Metea’s annual Black History Month showcase makes its return this week. The student-led event aims to celebrate Black culture by allowing students to explore and express their talents in various forms: singing, dancing, spoken word poetry, and fashion modeling. In hopes of encouraging their audience to imagine and re-envision what the future might look like for Black people, the Black A.C.E’s, previously known as the AASA and Unity in Excellence, set this year’s theme to Afrofuturism. Yesterday on Feb. 17, the showcase played throughout all lunch periods in the school’s auditorium.
“It’s fun for us to do, just being part of something and representing that for the school, no one could come and still have fun doing it,” senior Jawshawn Edwards, board member of the Black A.C.E.’s, said.
Afrofuturism contains elements of sci-fi and futuristic reality. It is an innovative spin on the reinvention of African diaspora culture. Despite its name, though, it doesn’t focus only on the future. It mixes the past and present to remind Black people of their power.

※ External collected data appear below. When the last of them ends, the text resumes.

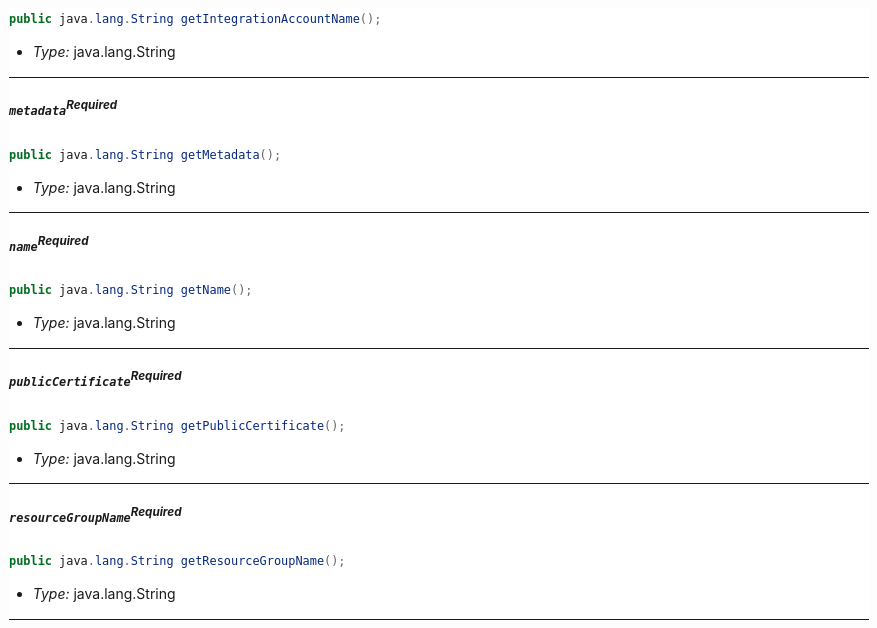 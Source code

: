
 ```java
public java.lang.String getIntegrationAccountName();
```

- *Type:* java.lang.String

---

##### `metadata`<sup>Required</sup> <a name="metadata" id="@cdktf/provider-azurerm.logicAppIntegrationAccountCertificate.LogicAppIntegrationAccountCertificate.property.metadata"></a>

```java
public java.lang.String getMetadata();
```

- *Type:* java.lang.String

---

##### `name`<sup>Required</sup> <a name="name" id="@cdktf/provider-azurerm.logicAppIntegrationAccountCertificate.LogicAppIntegrationAccountCertificate.property.name"></a>

```java
public java.lang.String getName();
```

- *Type:* java.lang.String

---

##### `publicCertificate`<sup>Required</sup> <a name="publicCertificate" id="@cdktf/provider-azurerm.logicAppIntegrationAccountCertificate.LogicAppIntegrationAccountCertificate.property.publicCertificate"></a>

```java
public java.lang.String getPublicCertificate();
```

- *Type:* java.lang.String

---

##### `resourceGroupName`<sup>Required</sup> <a name="resourceGroupName" id="@cdktf/provider-azurerm.logicAppIntegrationAccountCertificate.LogicAppIntegrationAccountCertificate.property.resourceGroupName"></a>

```java
public java.lang.String getResourceGroupName();
```

- *Type:* java.lang.String

---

“It’s fun to reimagine things [through] the lens of Afrofuturism, ” president of Black A.C.E. Braden Collins said. “We let our imaginations take hold, and take things that we know—things we’re comfortable with—things that are a part of us, and elevate them on that scale.”
The show’s unique theme is used to convey how Black culture has significantly impacted present-day America and will continue to in the future.
“We just want to showcase our students here at Metea, the things they bring to the table, the things that Black people bring to our American culture as a whole, as well as our world and global culture,” Collins said.
Teachers took their classes to the showcase, and students visited the auditorium during their free periods yesterday.
“We have our vision of what it’s going to look like,” Edwards said. “I think it will be very fun and exciting to carry out.”